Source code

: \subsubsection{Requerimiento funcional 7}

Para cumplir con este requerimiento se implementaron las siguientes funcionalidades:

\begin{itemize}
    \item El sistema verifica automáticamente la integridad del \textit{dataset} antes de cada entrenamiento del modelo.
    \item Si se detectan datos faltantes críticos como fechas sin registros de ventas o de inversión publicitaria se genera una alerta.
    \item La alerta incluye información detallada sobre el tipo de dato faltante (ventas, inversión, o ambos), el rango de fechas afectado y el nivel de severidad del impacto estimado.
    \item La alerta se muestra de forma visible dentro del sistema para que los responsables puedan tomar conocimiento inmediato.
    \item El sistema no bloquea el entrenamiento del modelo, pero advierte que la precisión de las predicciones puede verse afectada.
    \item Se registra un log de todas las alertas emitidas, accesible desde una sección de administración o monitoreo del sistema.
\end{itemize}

******

**PROBLEM TO WORK ON:**
Report every line in the listing that holds the word "fechas".

**EXPECTED ANSWER:**
    \item Si se detectan datos faltantes críticos como fechas sin registros de ventas o de inversión publicitaria se genera una alerta.
    \item La alerta incluye información detallada sobre el tipo de dato faltante (ventas, inversión, o ambos), el rango de fechas afectado y el nivel de severidad del impacto estimado.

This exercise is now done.